Reputation: 1181
I want to access data from a particular partition in Spark RDD. I can get address of a partition as follow:
myRDD.partitions(0)
But I want to get data from myRDD.partitions(0)
partition.
I tried official org.apache.spark documentation but couldn't find.
Thanks in advance.
Upvotes: 9
Views: 7829
Reputation: 11
The easiest way is to use glom()
function which goes through each partition and gets all elements into array and then returns new RDD of arrays of elements of each partition where each array is separate partition.

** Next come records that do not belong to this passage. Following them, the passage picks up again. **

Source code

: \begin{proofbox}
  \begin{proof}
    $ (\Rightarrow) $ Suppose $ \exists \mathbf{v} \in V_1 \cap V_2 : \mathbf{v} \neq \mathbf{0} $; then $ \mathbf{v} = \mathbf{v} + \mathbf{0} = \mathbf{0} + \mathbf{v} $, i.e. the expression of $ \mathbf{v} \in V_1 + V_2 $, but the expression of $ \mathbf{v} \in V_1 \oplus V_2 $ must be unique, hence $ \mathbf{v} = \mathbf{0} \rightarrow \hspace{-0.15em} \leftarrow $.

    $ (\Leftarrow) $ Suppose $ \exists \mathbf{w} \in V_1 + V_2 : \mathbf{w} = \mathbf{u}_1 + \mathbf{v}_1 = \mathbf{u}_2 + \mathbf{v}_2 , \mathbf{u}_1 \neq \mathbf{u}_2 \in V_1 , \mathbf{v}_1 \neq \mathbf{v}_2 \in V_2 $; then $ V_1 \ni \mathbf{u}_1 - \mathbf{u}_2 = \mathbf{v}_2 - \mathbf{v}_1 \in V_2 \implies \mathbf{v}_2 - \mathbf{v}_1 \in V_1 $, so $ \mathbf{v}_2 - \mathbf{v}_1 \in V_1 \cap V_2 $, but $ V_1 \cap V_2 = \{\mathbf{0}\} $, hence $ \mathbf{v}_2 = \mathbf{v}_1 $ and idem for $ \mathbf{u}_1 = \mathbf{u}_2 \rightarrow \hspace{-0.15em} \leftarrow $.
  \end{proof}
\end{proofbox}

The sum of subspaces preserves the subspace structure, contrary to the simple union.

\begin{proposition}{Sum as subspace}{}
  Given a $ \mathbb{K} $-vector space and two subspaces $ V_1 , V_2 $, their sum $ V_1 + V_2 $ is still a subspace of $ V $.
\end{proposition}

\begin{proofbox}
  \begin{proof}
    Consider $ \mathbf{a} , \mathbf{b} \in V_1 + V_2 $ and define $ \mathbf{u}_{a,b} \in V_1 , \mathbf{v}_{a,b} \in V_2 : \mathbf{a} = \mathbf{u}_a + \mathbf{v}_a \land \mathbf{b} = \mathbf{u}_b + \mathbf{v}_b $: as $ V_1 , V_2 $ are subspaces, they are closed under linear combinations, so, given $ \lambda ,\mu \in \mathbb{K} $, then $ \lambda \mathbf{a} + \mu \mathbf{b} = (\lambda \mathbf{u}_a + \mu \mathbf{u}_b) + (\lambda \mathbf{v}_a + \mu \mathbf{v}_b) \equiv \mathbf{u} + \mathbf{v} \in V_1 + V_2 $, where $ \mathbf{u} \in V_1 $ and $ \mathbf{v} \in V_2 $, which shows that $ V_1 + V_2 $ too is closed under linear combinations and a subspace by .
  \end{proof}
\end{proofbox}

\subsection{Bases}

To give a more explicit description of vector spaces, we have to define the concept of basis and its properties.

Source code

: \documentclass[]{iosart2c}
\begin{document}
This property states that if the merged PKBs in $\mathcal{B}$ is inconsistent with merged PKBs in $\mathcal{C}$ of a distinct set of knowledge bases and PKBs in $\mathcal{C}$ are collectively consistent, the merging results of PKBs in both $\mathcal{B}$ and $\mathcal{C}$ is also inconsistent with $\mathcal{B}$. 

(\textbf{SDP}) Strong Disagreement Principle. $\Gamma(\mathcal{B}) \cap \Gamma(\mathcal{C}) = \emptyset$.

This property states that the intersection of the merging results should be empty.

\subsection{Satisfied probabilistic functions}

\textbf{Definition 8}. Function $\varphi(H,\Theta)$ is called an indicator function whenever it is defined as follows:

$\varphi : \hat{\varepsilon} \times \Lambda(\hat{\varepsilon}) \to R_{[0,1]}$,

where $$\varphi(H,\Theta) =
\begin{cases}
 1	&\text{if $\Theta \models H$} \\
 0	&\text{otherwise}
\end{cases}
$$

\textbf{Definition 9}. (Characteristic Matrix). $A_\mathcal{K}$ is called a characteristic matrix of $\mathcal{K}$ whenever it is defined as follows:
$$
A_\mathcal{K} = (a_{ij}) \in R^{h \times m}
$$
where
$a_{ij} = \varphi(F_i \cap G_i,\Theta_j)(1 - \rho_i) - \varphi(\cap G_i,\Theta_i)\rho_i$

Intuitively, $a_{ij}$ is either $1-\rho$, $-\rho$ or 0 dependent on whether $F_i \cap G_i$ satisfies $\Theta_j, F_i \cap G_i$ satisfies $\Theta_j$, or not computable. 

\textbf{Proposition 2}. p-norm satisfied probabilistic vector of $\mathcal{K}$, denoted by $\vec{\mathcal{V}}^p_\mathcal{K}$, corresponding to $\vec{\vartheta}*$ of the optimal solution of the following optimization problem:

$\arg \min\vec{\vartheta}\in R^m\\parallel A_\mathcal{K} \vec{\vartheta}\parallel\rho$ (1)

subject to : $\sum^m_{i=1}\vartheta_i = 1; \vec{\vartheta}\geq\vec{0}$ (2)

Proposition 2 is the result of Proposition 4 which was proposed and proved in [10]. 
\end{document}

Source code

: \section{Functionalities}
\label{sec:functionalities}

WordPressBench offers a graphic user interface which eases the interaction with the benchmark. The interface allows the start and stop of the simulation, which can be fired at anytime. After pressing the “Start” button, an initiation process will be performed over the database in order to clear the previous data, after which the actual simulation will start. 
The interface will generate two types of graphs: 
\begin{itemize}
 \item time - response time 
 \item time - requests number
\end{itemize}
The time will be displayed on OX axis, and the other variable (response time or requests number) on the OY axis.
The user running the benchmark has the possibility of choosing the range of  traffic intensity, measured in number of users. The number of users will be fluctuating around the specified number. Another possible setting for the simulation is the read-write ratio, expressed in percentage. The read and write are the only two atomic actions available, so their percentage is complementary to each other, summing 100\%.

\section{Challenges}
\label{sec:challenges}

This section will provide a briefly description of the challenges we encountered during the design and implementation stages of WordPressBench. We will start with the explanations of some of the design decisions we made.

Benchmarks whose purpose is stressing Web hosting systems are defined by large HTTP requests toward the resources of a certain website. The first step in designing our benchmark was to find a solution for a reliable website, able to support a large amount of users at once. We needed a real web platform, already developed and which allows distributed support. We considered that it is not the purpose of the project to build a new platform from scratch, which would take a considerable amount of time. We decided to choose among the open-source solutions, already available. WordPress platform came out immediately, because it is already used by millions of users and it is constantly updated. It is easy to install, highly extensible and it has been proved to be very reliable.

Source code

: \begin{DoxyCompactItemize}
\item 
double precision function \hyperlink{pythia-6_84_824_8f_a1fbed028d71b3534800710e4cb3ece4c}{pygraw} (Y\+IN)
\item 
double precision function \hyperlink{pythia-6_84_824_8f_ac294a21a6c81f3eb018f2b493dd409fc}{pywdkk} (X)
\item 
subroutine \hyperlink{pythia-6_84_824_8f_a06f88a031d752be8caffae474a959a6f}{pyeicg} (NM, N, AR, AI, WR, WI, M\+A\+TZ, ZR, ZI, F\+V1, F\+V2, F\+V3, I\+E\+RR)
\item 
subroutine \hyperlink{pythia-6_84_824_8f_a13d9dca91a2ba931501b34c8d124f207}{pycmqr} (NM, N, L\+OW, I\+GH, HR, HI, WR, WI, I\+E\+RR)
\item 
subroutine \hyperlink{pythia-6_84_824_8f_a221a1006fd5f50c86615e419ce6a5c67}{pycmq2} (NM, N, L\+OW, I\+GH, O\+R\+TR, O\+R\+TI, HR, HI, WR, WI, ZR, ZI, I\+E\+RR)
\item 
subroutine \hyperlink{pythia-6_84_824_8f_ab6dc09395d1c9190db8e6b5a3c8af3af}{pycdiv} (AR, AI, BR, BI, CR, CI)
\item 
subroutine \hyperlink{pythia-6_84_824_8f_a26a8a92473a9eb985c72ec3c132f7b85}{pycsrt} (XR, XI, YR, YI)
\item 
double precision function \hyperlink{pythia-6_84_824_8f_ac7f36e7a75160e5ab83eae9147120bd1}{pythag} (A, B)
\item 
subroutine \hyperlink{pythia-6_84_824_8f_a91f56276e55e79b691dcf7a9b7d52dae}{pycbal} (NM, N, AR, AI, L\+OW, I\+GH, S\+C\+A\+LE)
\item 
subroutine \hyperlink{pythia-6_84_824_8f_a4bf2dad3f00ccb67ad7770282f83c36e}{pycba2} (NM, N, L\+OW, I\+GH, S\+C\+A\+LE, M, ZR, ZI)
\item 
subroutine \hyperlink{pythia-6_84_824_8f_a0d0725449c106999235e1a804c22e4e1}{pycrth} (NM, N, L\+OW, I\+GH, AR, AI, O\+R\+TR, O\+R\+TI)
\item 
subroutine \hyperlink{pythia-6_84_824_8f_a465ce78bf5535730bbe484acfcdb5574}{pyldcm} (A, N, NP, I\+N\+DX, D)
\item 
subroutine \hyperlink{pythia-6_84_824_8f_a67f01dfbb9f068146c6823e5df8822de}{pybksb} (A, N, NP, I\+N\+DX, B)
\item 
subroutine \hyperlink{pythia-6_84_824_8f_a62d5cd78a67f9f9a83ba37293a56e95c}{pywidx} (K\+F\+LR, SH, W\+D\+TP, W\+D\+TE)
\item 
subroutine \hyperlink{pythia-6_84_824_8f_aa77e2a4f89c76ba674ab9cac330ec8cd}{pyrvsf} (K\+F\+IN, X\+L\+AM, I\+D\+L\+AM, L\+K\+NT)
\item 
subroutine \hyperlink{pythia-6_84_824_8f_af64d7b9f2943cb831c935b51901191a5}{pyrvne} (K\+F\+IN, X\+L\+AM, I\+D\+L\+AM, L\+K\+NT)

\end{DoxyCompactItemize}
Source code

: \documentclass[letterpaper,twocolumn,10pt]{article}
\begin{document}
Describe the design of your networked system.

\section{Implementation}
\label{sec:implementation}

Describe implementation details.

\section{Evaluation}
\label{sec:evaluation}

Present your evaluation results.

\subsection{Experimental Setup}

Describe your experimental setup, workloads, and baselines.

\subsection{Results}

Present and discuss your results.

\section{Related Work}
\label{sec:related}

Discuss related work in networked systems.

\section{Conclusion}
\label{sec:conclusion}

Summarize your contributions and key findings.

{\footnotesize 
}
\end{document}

Let's say we have rdd with data spreading among 5 partitions:
val rdd = sc.parallelize(1 to 20, 5)
Executing rdd.glom.collect
will print:
Array[Array[Int]] = Array(
Array(1, 2, 3, 4),
Array(5, 6, 7, 8),
Array(9, 10, 11, 12),
Array(13, 14, 15, 16),
Array(17, 18, 19, 20)
)
Where each inner array's position is its partition number.
E.g Array(1, 2, 3, 4)
belongs to zeroth partition, Array(5, 6, 7, 8)
to first partition, etc.
Upvotes: 1
Reputation: 330063
You can use mapPartitionsWithIndex
as follows
// Create (1, 1), (2, 2), ..., (100, 100) dataset
// and partition by key so we know what to expect
val rdd = sc.parallelize((1 to 100) map (i => (i, i)), 16)
.partitionBy(new org.apache.spark.HashPartitioner(8))
val zeroth = rdd
// If partition number is not zero ignore data
.mapPartitionsWithIndex((idx, iter) => if (idx == 0) iter else Iterator())
// Check if we get expected results 8, 16, ..., 96
assert (zeroth.keys.map(_ % 8 == 0).reduce(_ & _) & zeroth.count == 12)
Upvotes: 12